Alesco, whose tax-avoidance battle with Inland Revenue is seen as a test case for disputes involving more than $300 million, has won the right to appeal its case to the Supreme Court.
Earlier this year, Alesco NZ lost another leg of its stoush with the IRD over whether a funding structure it used to buy two other companies was a tax avoidance arrangement.
In 2003 the Australian building products supplier used an arrangement known as "optional convertible notes" (OCNs) to advance $78 million to its New Zealand subsidiary for these purchases.
Between 2003 and 2008 Alesco NZ claimed deductions for amounts treated as interest liabilities on the notes, in accordance with a determination issued by the tax commissioner.
But the commissioner then denied Alesco the interest deductions and treated the funding structure as a tax-avoidance arrangement.
Alesco went to the High Court over the issue, but the IRD's position was upheld by Justice Paul Heath in 2011.
Alesco then took the case to the Court of Appeal, where it was dismissed in a unanimous decision this year by Justices Mark O'Regan, Rhys Harrison and Douglas White.
"There is only one available inference: Alesco NZ adopted the OCNs solely in pursuit of the goal of tax avoidance," the trio's decision said.
University of Auckland Business School senior lecturer in tax law Mark Keating called the Court of Appeal decision a "complete slam dunk for the IRD".
In April, Alesco sought leave to appeal to the Supreme Court, which was granted today by Justices John McGrath, William Young and Terence Arnold.

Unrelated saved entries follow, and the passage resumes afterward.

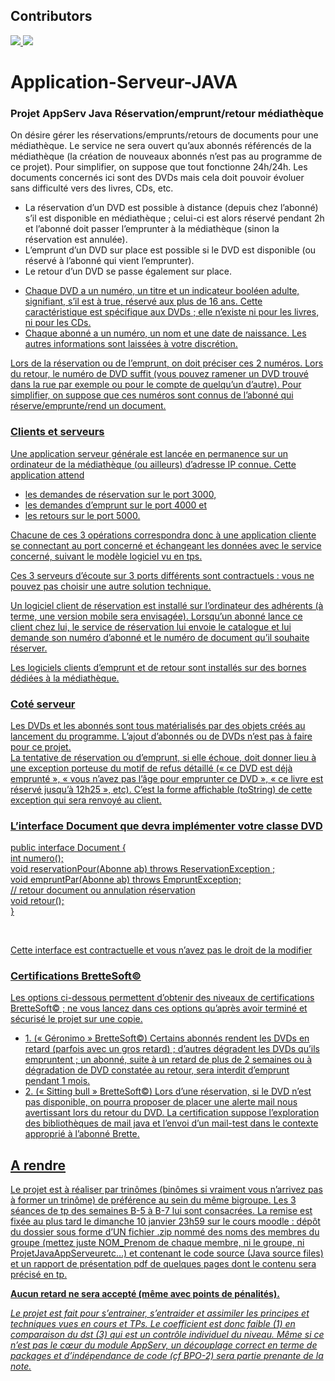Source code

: <h2> Contributors </h2>
<a href="https://github.com/erwanZem">
  <img src="https://github.com/erwanZem.png?size=50">
</a>
<a href="https://github.com/Nadran20">
  <img src="https://github.com/nadran20.png?size=50">
</a>

# Application-Serveur-JAVA
<h3>Projet AppServ Java
Réservation/emprunt/retour médiathèque</h3>
<p>On désire gérer les réservations/emprunts/retours de documents pour une médiathèque. Le service ne
sera ouvert qu’aux abonnés référencés de la médiathèque (la création de nouveaux abonnés n’est pas
au programme de ce projet). Pour simplifier, on suppose que tout fonctionne 24h/24h. Les documents
concernés ici sont des DVDs mais cela doit pouvoir évoluer sans difficulté vers des livres, CDs, etc.</p>
<p><ul><li>
La réservation d’un DVD est possible à distance (depuis chez l’abonné) s’il est disponible en
médiathèque ; celui-ci est alors réservé pendant 2h et l’abonné doit passer l’emprunter à la
médiathèque (sinon la réservation est annulée).</li>
<li>L’emprunt d’un DVD sur place est possible si le DVD est disponible (ou réservé à l’abonné qui
vient l’emprunter).</li>
<li>Le retour d’un DVD se passe également sur place.</li></ul></p>
<p><ul><li><u>Chaque DVD a un numéro,</i> un titre et un indicateur booléen adulte, signifiant, s’il est à true, réservé
aux plus de 16 ans. Cette caractéristique est spécifique aux DVDs ; elle n’existe ni pour les livres, ni
pour les CDs.</li>
<li>Chaque abonné a un numéro, un nom et une date de naissance. Les autres informations sont laissées à
votre discrétion.</li>
</ul><p>Lors de la réservation ou de l’emprunt, on doit préciser ces 2 numéros. Lors du retour, le numéro de
DVD suffit (vous pouvez ramener un DVD trouvé dans la rue par exemple ou pour le compte de
quelqu’un d’autre). Pour simplifier, on suppose que ces numéros sont connus de l’abonné qui
réserve/emprunte/rend un document.</p>
<h3>Clients et serveurs</h3>
Une application serveur générale est lancée en permanence sur un ordinateur de la médiathèque
(ou ailleurs) d’adresse IP connue. Cette application attend
<ul><li> les demandes de réservation sur le port 3000,</li>
<li> les demandes d’emprunt sur le port 4000 et</li>
<li> les retours sur le port 5000.</li>
</ul>
<p>Chacune de ces 3 opérations correspondra donc à une application cliente se connectant au port
concerné et échangeant les données avec le service concerné, suivant le modèle logiciel vu en tps.</p>
<p><u>Ces 3 serveurs d’écoute sur 3 ports différents sont contractuels : vous ne pouvez pas choisir une
autre solution technique.</u></p>
<p>Un logiciel client de réservation est installé sur l’ordinateur des adhérents (à terme, une version
mobile sera envisagée). Lorsqu’un abonné lance ce client chez lui, le service de réservation lui
envoie le catalogue et lui demande son numéro d’abonné et le numéro de document qu’il souhaite
réserver.<p>
<p>Les logiciels clients d’emprunt et de retour sont installés sur des bornes dédiées à la
médiathèque.</p>
<h3>Coté serveur</h3>
<p>Les DVDs et les abonnés sont tous matérialisés par des objets créés au lancement du programme.
<u>L’ajout d’abonnés ou de DVDs n’est pas à faire pour ce projet.</u><br>
La tentative de réservation ou d’emprunt, si elle échoue, doit donner lieu à une exception porteuse
du motif de refus détaillé (« ce DVD est déjà emprunté », « vous n’avez pas l’âge pour emprunter
ce DVD », « ce livre est réservé jusqu’à 12h25 », etc). C’est la forme affichable (toString) de cette
exception qui sera renvoyé au client.</p>
<h3>L’interface Document que devra implémenter votre classe DVD</h3>
<p>public interface Document {<br>
int numero();<br>
void reservationPour(Abonne ab) throws ReservationException ;<br>
void empruntPar(Abonne ab) throws EmpruntException;<br>
// retour document ou annulation réservation<br>
void retour();<br>
}<p>
<br>
<p><u>Cette interface est contractuelle et vous n’avez pas le droit de la modifier</u><p>
<h3>Certifications BretteSoft©</h3>
<p>Les options ci-dessous permettent d’obtenir des niveaux de certifications BretteSoft© ; ne vous
lancez dans ces options qu’après avoir terminé et sécurisé le projet sur une copie.</p>
<ul><li>1. (« Géronimo » BretteSoft©)
Certains abonnés rendent les DVDs en retard (parfois avec un gros retard) ; d’autres dégradent
les DVDs qu’ils empruntent ; un abonné, suite à un retard de plus de 2 semaines ou à dégradation
de DVD constatée au retour, sera interdit d’emprunt pendant 1 mois.</li>
<li>2. (« Sitting bull » BretteSoft©)
Lors d’une réservation, si le DVD n’est pas disponible, on pourra proposer de placer une alerte
mail nous avertissant lors du retour du DVD. La certification suppose l’exploration des
bibliothèques de mail java et l’envoi d’un mail-test dans le contexte approprié à l’abonné Brette.</li></ul>
<h2>A rendre</h2>
<p>Le projet est à réaliser par trinômes (binômes si vraiment vous n’arrivez pas à former un trinôme)
de préférence au sein du même bigroupe. Les 3 séances de tp des semaines B-5 à B-7 lui sont
consacrées. La remise est fixée au plus tard le dimanche 10 janvier 23h59 sur le cours moodle :
dépôt du dossier sous forme d’UN fichier .zip nommé des noms des membres du groupe (mettez
juste NOM_Prenom de chaque membre, ni le groupe, ni ProjetJavaAppServeuretc…) et contenant
le code source (Java source files) et un rapport de présentation pdf de quelques pages dont le
contenu sera précisé en tp.</p>
<p><b>Aucun retard ne sera accepté (même avec points de pénalités).</b></p>
<i>Le projet est fait pour s’entrainer, s’entraider et assimiler les principes et techniques vues en
cours et TPs. Le coefficient est donc faible (1) en comparaison du dst (3) qui est un contrôle
individuel du niveau. Même si ce n’est pas le cœur du module AppServ, un découplage correct en
terme de packages et d’indépendance de code (cf BPO-2) sera partie prenante de la note.<i>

The grounds for the appeal are whether:
1) the structure used by Alesco and others for funding the transactions is a tax avoidance arrangement;
2) the Commissioner of Inland Revenue's application of shortfall penalties was a proper exercise of the relevant statutory powers.
3) the Commissioner's reassessments were a proper exercise of the relevant statutory powers.
While the amount disputed with Alesco is about $8.6 million of tax, penalties and interest, the stoush is viewed as a test case for other avoidance battles with Inland Revenue.
The IRD has viewed the use of OCNs by other entities - including Qantas and Toll and MediaWorks - as a tax avoidance arrangement and 16 companies have challenged its assessment.